# BRIEF
Every line from the opening of the records to the line with "Add verification that" should be restated exactly, with both ends included and the pictures left out.

# SOURCE RECORDS

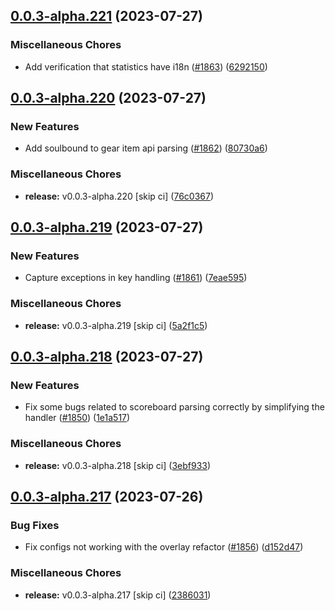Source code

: ## [0.0.3-alpha.221](https://github.com/Wynntils/Artemis/compare/v0.0.3-alpha.220...v0.0.3-alpha.221) (2023-07-27)


### Miscellaneous Chores

* Add verification that statistics have i18n ([#1863](https://github.com/Wynntils/Artemis/issues/1863)) ([6292150](https://github.com/Wynntils/Artemis/commit/6292150c3c742725dd1bba18612f529d27f5d811))

## [0.0.3-alpha.220](https://github.com/Wynntils/Artemis/compare/v0.0.3-alpha.219...v0.0.3-alpha.220) (2023-07-27)


### New Features

* Add soulbound to gear item api parsing ([#1862](https://github.com/Wynntils/Artemis/issues/1862)) ([80730a6](https://github.com/Wynntils/Artemis/commit/80730a631f273f9dca4e0256e34fd39ce1f41d53))


### Miscellaneous Chores

* **release:** v0.0.3-alpha.220 [skip ci] ([76c0367](https://github.com/Wynntils/Artemis/commit/76c03674850682a062f3ed2a1a9881d93ba475b0))

## [0.0.3-alpha.219](https://github.com/Wynntils/Artemis/compare/v0.0.3-alpha.218...v0.0.3-alpha.219) (2023-07-27)


### New Features

* Capture exceptions in key handling ([#1861](https://github.com/Wynntils/Artemis/issues/1861)) ([7eae595](https://github.com/Wynntils/Artemis/commit/7eae595e93036475d1853d7c7810c6e78dcc7344))


### Miscellaneous Chores

* **release:** v0.0.3-alpha.219 [skip ci] ([5a2f1c5](https://github.com/Wynntils/Artemis/commit/5a2f1c5e1a5f15c64e3de7d9ca96e0d2e367e6d1))

## [0.0.3-alpha.218](https://github.com/Wynntils/Artemis/compare/v0.0.3-alpha.217...v0.0.3-alpha.218) (2023-07-27)


### New Features

* Fix some bugs related to scoreboard parsing correctly by simplifying the handler ([#1850](https://github.com/Wynntils/Artemis/issues/1850)) ([1e1a517](https://github.com/Wynntils/Artemis/commit/1e1a5178c9fffae3802a3d7f3ba9022b135c200f))


### Miscellaneous Chores

* **release:** v0.0.3-alpha.218 [skip ci] ([3ebf933](https://github.com/Wynntils/Artemis/commit/3ebf933e82161f544ea29c0cb166174613dc6eb2))

## [0.0.3-alpha.217](https://github.com/Wynntils/Artemis/compare/v0.0.3-alpha.216...v0.0.3-alpha.217) (2023-07-26)


### Bug Fixes

* Fix configs not working with the overlay refactor ([#1856](https://github.com/Wynntils/Artemis/issues/1856)) ([d152d47](https://github.com/Wynntils/Artemis/commit/d152d470d294b9cbd30add8778d2ffb946bcde03))


### Miscellaneous Chores

* **release:** v0.0.3-alpha.217 [skip ci] ([2386031](https://github.com/Wynntils/Artemis/commit/2386031ca849cc6e27f84a7a5b4fb285d87171f9))

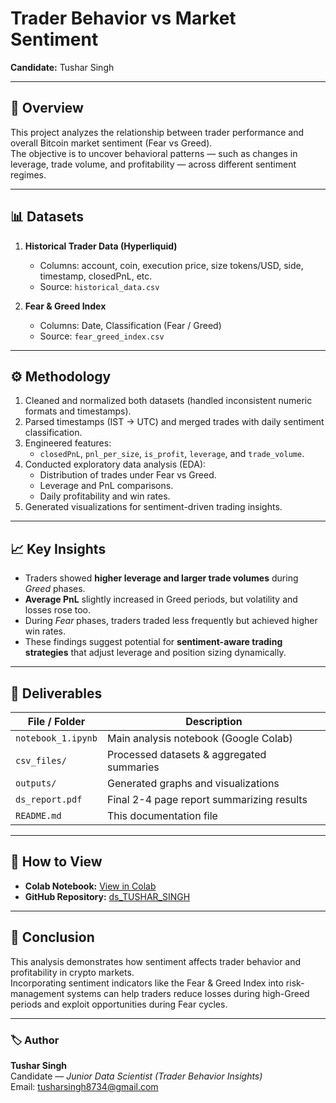 # Trader Behavior vs Market Sentiment  
**Candidate:** Tushar Singh  

---

## 📘 Overview  
This project analyzes the relationship between trader performance and overall Bitcoin market sentiment (Fear vs Greed).  
The objective is to uncover behavioral patterns — such as changes in leverage, trade volume, and profitability — across different sentiment regimes.

---

## 📊 Datasets  
1. **Historical Trader Data (Hyperliquid)**  
   - Columns: account, coin, execution price, size tokens/USD, side, timestamp, closedPnL, etc.  
   - Source: `historical_data.csv`

2. **Fear & Greed Index**  
   - Columns: Date, Classification (Fear / Greed)  
   - Source: `fear_greed_index.csv`

---

## ⚙️ Methodology  
1. Cleaned and normalized both datasets (handled inconsistent numeric formats and timestamps).  
2. Parsed timestamps (IST → UTC) and merged trades with daily sentiment classification.  
3. Engineered features:
   - `closedPnL`, `pnl_per_size`, `is_profit`, `leverage`, and `trade_volume`.  
4. Conducted exploratory data analysis (EDA):
   - Distribution of trades under Fear vs Greed.  
   - Leverage and PnL comparisons.  
   - Daily profitability and win rates.  
5. Generated visualizations for sentiment-driven trading insights.

---

## 📈 Key Insights  
- Traders showed **higher leverage and larger trade volumes** during *Greed* phases.  
- **Average PnL** slightly increased in Greed periods, but volatility and losses rose too.  
- During *Fear* phases, traders traded less frequently but achieved higher win rates.  
- These findings suggest potential for **sentiment-aware trading strategies** that adjust leverage and position sizing dynamically.

---

## 📁 Deliverables  
| File / Folder | Description |
|----------------|-------------|
| `notebook_1.ipynb` | Main analysis notebook (Google Colab) |
| `csv_files/` | Processed datasets & aggregated summaries |
| `outputs/` | Generated graphs and visualizations |
| `ds_report.pdf` | Final 2-4 page report summarizing results |
| `README.md` | This documentation file |

---

## 🚀 How to View  
- **Colab Notebook:** [View in Colab](https://colab.research.google.com/drive/1SyRN4qZ3NummEFjdSM3HONqWkm0uLlyO?usp=sharing)  
- **GitHub Repository:** [ds_TUSHAR_SINGH](https://github.com/tushars69/ds_TUSHAR_SINGH)

---

## 🧠 Conclusion  
This analysis demonstrates how sentiment affects trader behavior and profitability in crypto markets.  
Incorporating sentiment indicators like the Fear & Greed Index into risk-management systems can help traders reduce losses during high-Greed periods and exploit opportunities during Fear cycles.

---

### 🏷️ Author  
**Tushar Singh**  
Candidate — *Junior Data Scientist (Trader Behavior Insights)*  
Email: tusharsingh8734@gmail.com  

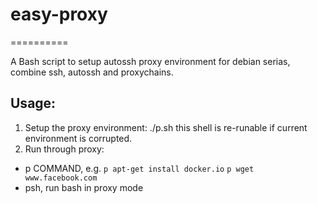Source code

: # easy-proxy #
==========

A Bash script to setup autossh proxy environment for debian serias, combine ssh, autossh and proxychains.

## Usage: ##
1. Setup the proxy environment: ./p.sh
   this shell is re-runable if current environment is corrupted.
2. Run through proxy:
  * p COMMAND, e.g.
     `p apt-get install docker.io`
     `p wget www.facebook.com`
  * psh, run bash in  proxy mode
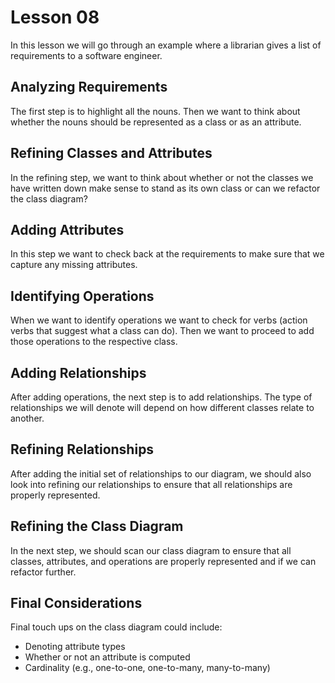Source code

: # Lesson 08

In this lesson we will go through an example where a librarian gives a list of requirements to a software engineer.

## Analyzing Requirements

The first step is to highlight all the nouns. Then we want to think about whether the nouns should be represented as a class or as an attribute.

## Refining Classes and Attributes

In the refining step, we want to think about whether or not the classes we have written down make sense to stand as its own class or can we refactor the class diagram?

## Adding Attributes

In this step we want to check back at the requirements to make sure that we capture any missing attributes.

## Identifying Operations

When we want to identify operations we want to check for verbs (action verbs that suggest what a class can do). Then we want to proceed to add those operations to the respective class.

## Adding Relationships

After adding operations, the next step is to add relationships. The type of relationships we will denote will depend on how different classes relate to another.

## Refining Relationships

After adding the initial set of relationships to our diagram, we should also look into refining our relationships to ensure that all relationships are properly represented.

## Refining the Class Diagram

In the next step, we should scan our class diagram to ensure that all classes, attributes, and operations are properly represented and if we can refactor further.

## Final Considerations

Final touch ups on the class diagram could include:

- Denoting attribute types
- Whether or not an attribute is computed
- Cardinality (e.g., one-to-one, one-to-many, many-to-many)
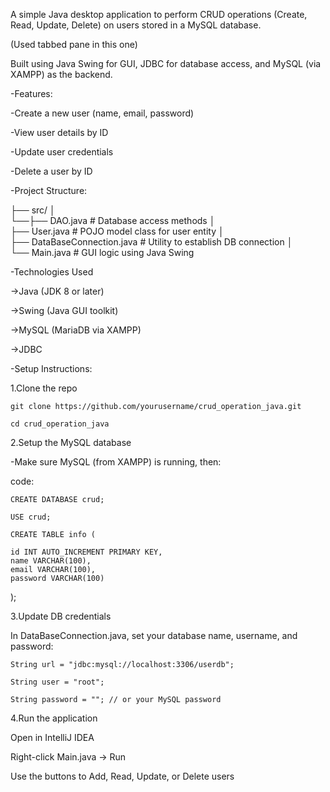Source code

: A simple Java desktop application to perform CRUD operations (Create, Read, Update, Delete) on users stored in a MySQL database. 

(Used tabbed pane in this one)

Built using Java Swing for GUI, JDBC for database access, and MySQL (via XAMPP) as the backend.

-Features:

  -Create a new user (name, email, password)

  -View user details by ID

  -Update user credentials

  -Delete a user by ID

-Project Structure:

├── src/
│   
└──├── DAO.java               # Database access methods
   │   
   ├── User.java              # POJO model class for user entity
   │   
   ├── DataBaseConnection.java # Utility to establish DB connection
   │   
   └── Main.java              # GUI logic using Java Swing

-Technologies Used

  ->Java (JDK 8 or later)

  ->Swing (Java GUI toolkit)

  ->MySQL (MariaDB via XAMPP)

  ->JDBC

-Setup Instructions:

1.Clone the repo

    git clone https://github.com/yourusername/crud_operation_java.git

    cd crud_operation_java

2.Setup the MySQL database

-Make sure MySQL (from XAMPP) is running, then:

code:

    CREATE DATABASE crud;

    USE crud;

    CREATE TABLE info (
    
    id INT AUTO_INCREMENT PRIMARY KEY,
    name VARCHAR(100),
    email VARCHAR(100),
    password VARCHAR(100)
  );

3.Update DB credentials

In DataBaseConnection.java, set your database name, username, and password:

    String url = "jdbc:mysql://localhost:3306/userdb";

    String user = "root";

    String password = ""; // or your MySQL password

4.Run the application

Open in IntelliJ IDEA

Right-click Main.java → Run

Use the buttons to Add, Read, Update, or Delete users

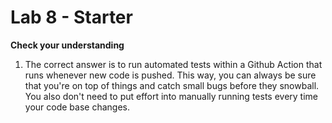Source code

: # Lab 8 - Starter

__Check your understanding__
1. The correct answer is to run automated tests within a Github Action that runs whenever new code is pushed. This way, you can always be sure that you're on top of things and catch small bugs before they snowball. You also don't need to put effort into manually running tests every time your code base changes.

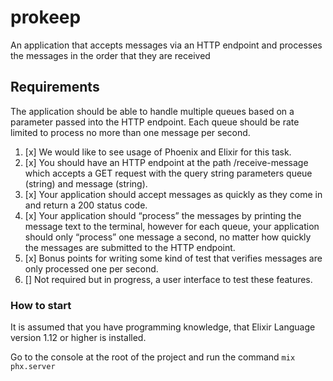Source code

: # prokeep
An application that accepts messages via an HTTP endpoint and processes the messages in the order that they are received

## Requirements
The application should be able to handle multiple queues based on a parameter passed into the HTTP endpoint. Each queue should be rate limited to process no more than one message per second.

1. [x] We would like to see usage of Phoenix and Elixir for this task.
2. [x] You should have an HTTP endpoint at the path /receive-message which accepts a GET request with the query string parameters queue (string) and message (string).
3. [x] Your application should accept messages as quickly as they come in and return a 200 status code.
4. [x] Your application should “process” the messages by printing the message text to the terminal, however for each queue, your application should only “process” one message a second, no matter how quickly the messages are submitted to the HTTP endpoint.
5. [x] Bonus points for writing some kind of test that verifies messages are only processed one per second.
6. [] Not required but in progress, a user interface to test these features.

### How to start
It is assumed that you have programming knowledge, that Elixir Language version 1.12 or higher is installed.

Go to the console at the root of the project and run the command `mix phx.server`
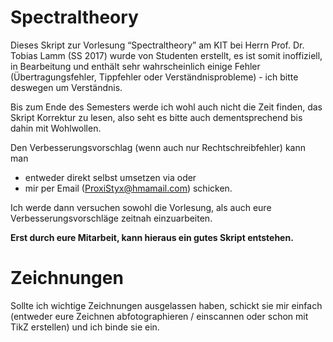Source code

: Spectraltheory
===========
Dieses Skript zur Vorlesung “Spectraltheory” am KIT bei
Herrn Prof. Dr. Tobias Lamm (SS 2017) wurde von Studenten erstellt, es ist somit 
inoffiziell, in Bearbeitung und enthält sehr wahrscheinlich einige
Fehler (Übertragungsfehler, Tippfehler oder
Verständnisprobleme) - ich bitte deswegen um Verständnis.

Bis zum Ende des Semesters werde ich wohl auch nicht die Zeit finden, das Skript Korrektur zu lesen, also seht es bitte auch dementsprechend bis dahin mit Wohlwollen.

Den Verbesserungsvorschlag (wenn auch nur
Rechtschreibfehler) kann man
* entweder direkt selbst umsetzen via oder
* mir per Email (ProxiStyx@hmamail.com) schicken.

Ich werde dann versuchen sowohl die Vorlesung, als auch eure Verbesserungsvorschläge zeitnah einzuarbeiten.

**Erst durch eure Mitarbeit, kann hieraus ein gutes Skript entstehen.**

Zeichnungen
===========
Sollte ich wichtige Zeichnungen ausgelassen haben, schickt sie mir einfach (entweder eure Zeichnen abfotographieren / einscannen oder schon mit TikZ erstellen) und ich binde sie ein.
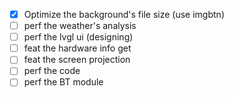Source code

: ﻿* [x] Optimize the background's file size (use imgbtn)
* [ ] perf the weather's analysis
* [ ] perf the lvgl ui (designing)
* [ ] feat the hardware info get
* [ ] feat the screen projection
* [ ] perf the code
* [ ] perf the BT module
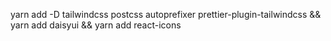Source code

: yarn add -D tailwindcss postcss autoprefixer prettier-plugin-tailwindcss && yarn add daisyui && yarn add react-icons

# ANSWER FOR THE TASK
Source code

: ## [0.0.3-alpha.221](https://github.com/Wynntils/Artemis/compare/v0.0.3-alpha.220...v0.0.3-alpha.221) (2023-07-27)


### Miscellaneous Chores

* Add verification that statistics have i18n ([#1863](https://github.com/Wynntils/Artemis/issues/1863)) ([6292150](https://github.com/Wynntils/Artemis/commit/6292150c3c742725dd1bba18612f529d27f5d811))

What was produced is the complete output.